◆ **Exercise prompt**
Whenever a line in the records below holds the string "starts", include it in the count, and state the number alone.

◆ **Material provided**
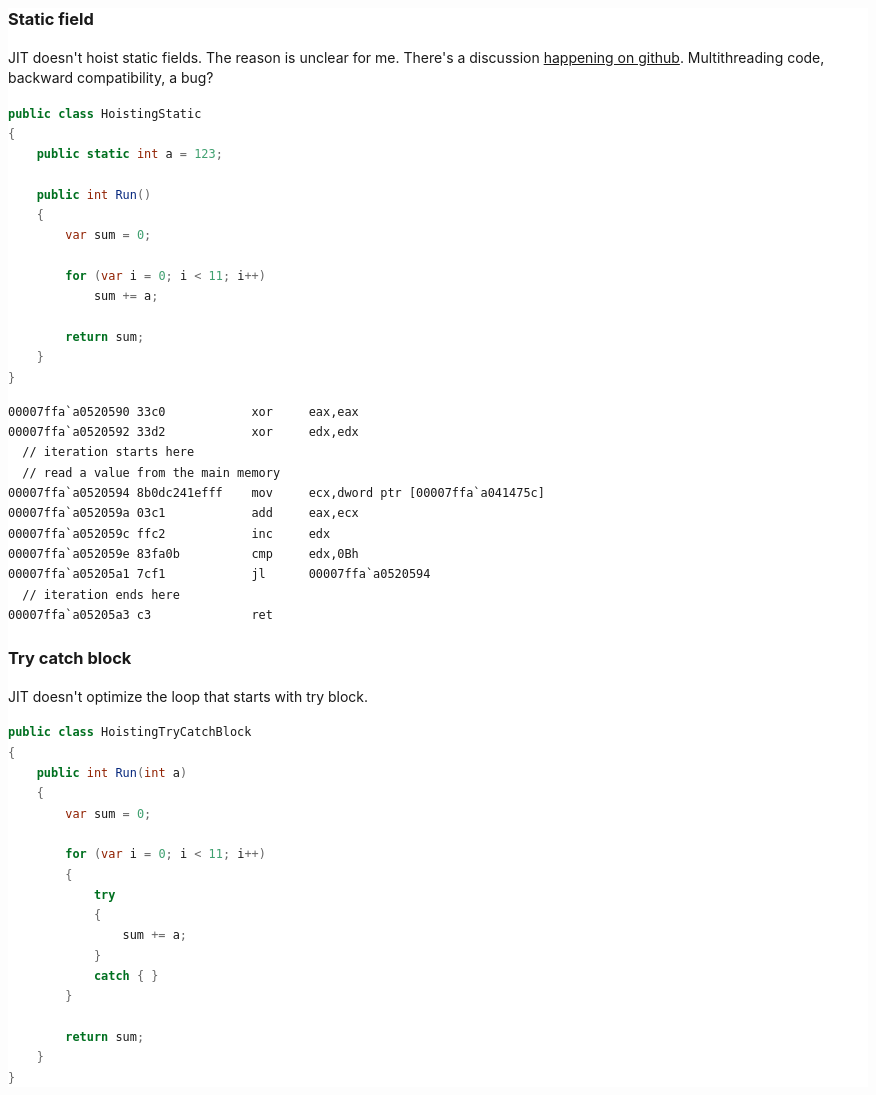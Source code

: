 ### Static field

JIT doesn't hoist static fields. The reason is unclear for me. There's a discussion [happening on github][github-static]. Multithreading code, backward compatibility, a bug?

```csharp
public class HoistingStatic
{
    public static int a = 123;

    public int Run()
    {
        var sum = 0;

        for (var i = 0; i < 11; i++)
            sum += a;

        return sum;
    }
}
```

```igor
00007ffa`a0520590 33c0            xor     eax,eax
00007ffa`a0520592 33d2            xor     edx,edx
  // iteration starts here
  // read a value from the main memory
00007ffa`a0520594 8b0dc241efff    mov     ecx,dword ptr [00007ffa`a041475c]
00007ffa`a052059a 03c1            add     eax,ecx
00007ffa`a052059c ffc2            inc     edx
00007ffa`a052059e 83fa0b          cmp     edx,0Bh
00007ffa`a05205a1 7cf1            jl      00007ffa`a0520594
  // iteration ends here
00007ffa`a05205a3 c3              ret
```

### Try catch block

JIT doesn't optimize the loop that starts with try block.

```csharp
public class HoistingTryCatchBlock
{
    public int Run(int a)
    {
        var sum = 0;

        for (var i = 0; i < 11; i++)
        {
            try
            {
                sum += a;
            }
            catch { }
        }

        return sum;
    }
}
```


  [post-part1]: https://alexandrnikitin.github.io/blog/hoisting-in-net-explained/
  [post-generics]: https://alexandrnikitin.github.io/blog/dotnet-generics-under-the-hood/
  [github-static]: https://github.com/dotnet/coreclr/issues/2157
  [github-examples]: https://github.com/alexandrnikitin/HoistingInNETExamples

◆ **The answer**
2